But there’s something that’s overwhelmingly overlooked in the pantheon of Californian food: native species. Which begs the question: how well can someone really know California, without ever having tasted what has naturally grown here for millennia?
With the exception of Native Americans and some dedicated home cooks, few residents or visitors to California have ever cooked or eaten anything made with ingredients derived from native flora.
But one Mendocino County-based company is well on its way to changing that. Manzanita Cooperative, an employee-owned organization, plans to bring some of California’s most plentiful native foods to a wider market. In doing so they hope to achieve two rather lofty but admirable goals: to redefine what we consider “California cuisine,” and to promote a more sustainable approach to agriculture in an era of advancing climate change.

The first products that Manzanita plans to mass produce are derived from acorns, arguably California’s most abundant— but least utilized—tree nut. Over two billion oak trees produce up to a trillion pounds of acorns per year in the state—a vast, untapped resource.
Worldwide, acorns have been a traditional food for thousands of years, across hundreds of temperate-zone cultures. The tradition remains unbroken in places like Greece, Italy, Spain, Portugal, Morocco, China, and Korea, and acorn is in fact seeing a resurgence in those countries.
In other places, such as Scotland and Ireland, the link was severed long ago. In ancient and medieval times, both the Scots and the Irish relied on acorns as a food source in times of scarcity. However, this ended by the late 18th century, after oak forests were decimated by the British Navy to source lumber for shipbuilding. This left people vulnerable to the famines that forced so many to emigrate abroad.
Acorns were also a staple of Indigenous California cuisine. Because of their ubiquity and nutritional value, acorns were used by many Native communities for daily consumption, in sacred rites and rituals, and for medicinal purposes. It is estimated that before European contact, acorn-based foods comprised 40% of the diet of local Pomo tribes in Lake and Mendocino counties. Commonly consumed foods included acorn mush, acorn soup, and acorn bread.

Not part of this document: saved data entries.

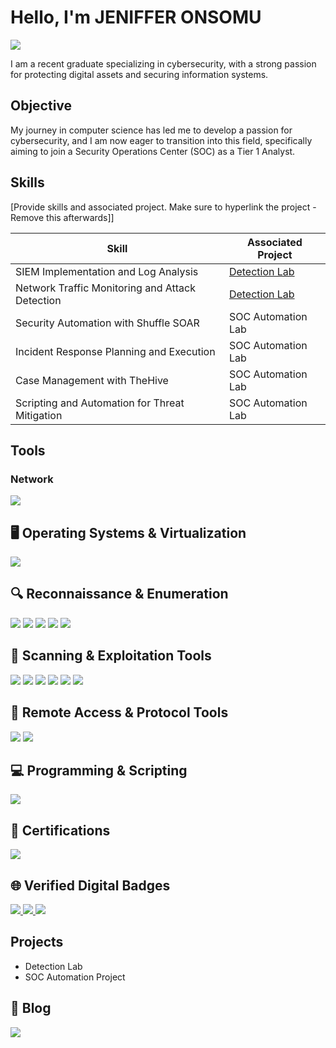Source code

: # Hello, I'm JENIFFER ONSOMU


<a href="https://linkedin.com/jenifferonsomu"><img src="https://img.shields.io/badge/-LinkedIn-0072b1?&style=for-the-badge&logo=linkedin&logoColor=white" /></a>


I am a recent graduate specializing in cybersecurity, with a strong passion for protecting digital assets and securing information systems. 

## Objective

My journey in computer science has led me to develop a passion for cybersecurity, and I am now eager to transition into this field, specifically aiming to join a Security Operations Center (SOC) as a Tier 1 Analyst.

## Skills
[Provide skills and associated project. Make sure to hyperlink the project - Remove this afterwards]]

| Skill                                         | Associated Project         |
|-----------------------------------------------|----------------------------|
| SIEM Implementation and Log Analysis          | <a href="https://google.com">Detection Lab</a>|
| Network Traffic Monitoring and Attack Detection | <a href="https://google.com">Detection Lab</a>|
| Security Automation with Shuffle SOAR         | SOC Automation Lab|
| Incident Response Planning and Execution      | SOC Automation Lab|
| Case Management with TheHive                  | SOC Automation Lab|
| Scripting and Automation for Threat Mitigation | SOC Automation Lab|

## Tools

### Network
<div>
    <img src="https://img.shields.io/badge/-Wireshark-1679A7?&style=for-the-badge&logo=Wireshark&logoColor=white" />
  
</div>


## 🖥️ Operating Systems & Virtualization
<div>
    <img src="https://img.shields.io/badge/-Kali_Linux-557C94?&style=for-the-badge&logo=kalilinux&logoColor=white" />
</div>

## 🔍 Reconnaissance & Enumeration
<div>
    <img src="https://img.shields.io/badge/-WHOis-0078D4?&style=for-the-badge" />
    <img src="https://img.shields.io/badge/-nslookup-005571?&style=for-the-badge" />
    <img src="https://img.shields.io/badge/-dig-3F87A6?&style=for-the-badge" />
    <img src="https://img.shields.io/badge/-dnsdumpster-4B275F?&style=for-the-badge" />
    <img src="https://img.shields.io/badge/-Shodan-000000?&style=for-the-badge&logo=shodan&logoColor=white" />
</div>

## 🔧 Scanning & Exploitation Tools
<div>
    <img src="https://img.shields.io/badge/-Nmap-4B8BBE?&style=for-the-badge&logo=nmap&logoColor=white" />
    <img src="https://img.shields.io/badge/-Gobuster-555555?&style=for-the-badge" />
    <img src="https://img.shields.io/badge/-Netcat-003B57?&style=for-the-badge" />
    <img src="https://img.shields.io/badge/-Searchsploit-E34F26?&style=for-the-badge" />
    <img src="https://img.shields.io/badge/-Metasploit-5C2D91?&style=for-the-badge&logo=metasploit&logoColor=white" />
    <img src="https://img.shields.io/badge/-smbclient-0F7C8F?&style=for-the-badge" />
</div>

## 🔗 Remote Access & Protocol Tools
<div>
    <img src="https://img.shields.io/badge/-xfreerdp-6A5ACD?&style=for-the-badge" />
    <img src="https://img.shields.io/badge/-SSH-2C3E50?&style=for-the-badge&logo=OpenSSH&logoColor=white" />
</div>

## 💻 Programming & Scripting
<div>
    <img src="https://img.shields.io/badge/-Python-3776AB?&style=for-the-badge&logo=Python&logoColor=white" />
</div>


## 🏅 Certifications
<div>
    <a href="https://academy.tcm-sec.com/courses/2631779/certificate" target="_blank">
        <img src="https://img.shields.io/badge/-Linux_100%3A_Fundamentals_by_TCM_Security-0C223F?style=for-the-badge&logo=linux&logoColor=white" />
    </a>
    
</div>

## 🌐 Verified Digital Badges
<div>
    <a href="https://www.credly.com/earner/earned/badge/127b313e-2fe1-438b-9e29-321ee5477cbe" target="_blank">
        <img src="https://img.shields.io/badge/-AWS_Knowledge%3A_Serverless-232F3E?style=for-the-badge&logo=Amazon%20AWS&logoColor=white" />
    </a>
    <a href="https://www.credly.com/earner/earned/badge/8ed06fa7-5718-4778-a6b0-25c54c1363b9" target="_blank">
        <img src="https://img.shields.io/badge/-Cisco_Intro_to_Cybersecurity-1BA0D7?style=for-the-badge&logo=Cisco&logoColor=white" />
    </a>
    <a href="https://www.credly.com/earner/earned/badge/d636d1bf-3bde-4b6f-9306-5852b40ef4e0" target="_blank">
        <img src="https://img.shields.io/badge/-Cisco_Networking_Basics-1BA0D7?style=for-the-badge&logo=Cisco&logoColor=white" />
    </a>
</div>


## Projects
- Detection Lab
- SOC Automation Project

## 📝 Blog
<div>
    <a href="https://medium.com/@jeniffer2" target="_blank">
        <img src="https://img.shields.io/badge/-My%20Cybersecurity%20Blog-12100E?style=for-the-badge&logo=medium&logoColor=white" />
    </a>
</div>

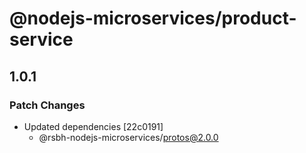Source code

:# @nodejs-microservices/product-service

## 1.0.1

### Patch Changes

- Updated dependencies [22c0191]
  - @rsbh-nodejs-microservices/protos@2.0.0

been a staple food in Pomo and other Native American cultures for thousands of years. (Photo by Karen Elowitt)
But beginning in the late 1700s, the culinary traditions of Native Americans were either deliberately erased or willfully ignored by European and American colonizers, who favored non-sustainable monoculture crops that were not native to the area.
“If you go back and you read accounts of the first European settlers coming here, they consistently wondered at the natural beauty of California, which they saw as a garden with no gardeners,” said Jed Wheeler, CEO and co-founder of Manzanita Cooperative. “But they failed to see that the gardeners were right in front of them! They didn’t recognize the intentionality of what Native people were doing. So they cut down the garden and killed the gardeners, and now we wonder why it’s starting to fall apart.”
“We’re trying to help bring acorn back to its rightful place in the common heritage of humanity, as a food eaten across large swaths of the world for longer than modern Homo sapiens have even existed,” Wheeler added.
Perhaps not coincidentally, Wheeler’s own family ancestry reflects this generational blind spot.
“When my great-grandfather moved to Winters, California from Glasgow, Kentucky, he chopped down an oak forest on his land and planted an almond orchard, because he knew how to farm almonds,” Wheeler said. “He didn’t know what to do with oak trees.”
It’s a pity that early settlers did not recognize the value of acorns, because in addition to their ubiquity, they are a nutritional superfood. Nutrient-dense and calorie-rich, acorns contain substantial amounts of protein, potassium, calcium, iron, magnesium, phosphorus, vitamins A, E, C and B6, and antioxidants.
“Acorn flour and acorn starch are versatile, gluten-free, low-glycemic, and very, very nutritious,” Wheeler explained. “Their high protein content is particularly helpful for vegetarians, who sometimes struggle to get the protein that they need. Acorn is a complete protein.”
The potential market for acorn flour and acorn starch is huge, as they can be used in the same recipes—and in the same ratios— as pantry staples such as wheat flour and corn starch.
“Acorn starch is a thickener, and it can be used as a replacement for corn starch,” Wheeler explained. “It’s got such a wonderful subtle nutty flavor. It also makes the best breading for fried chicken that you’ve ever had, and I really, really like it for desserts. And acorn flour is an excellent substitute for traditional flour in recipes for pasta, breads, cakes, cookies, and stews.”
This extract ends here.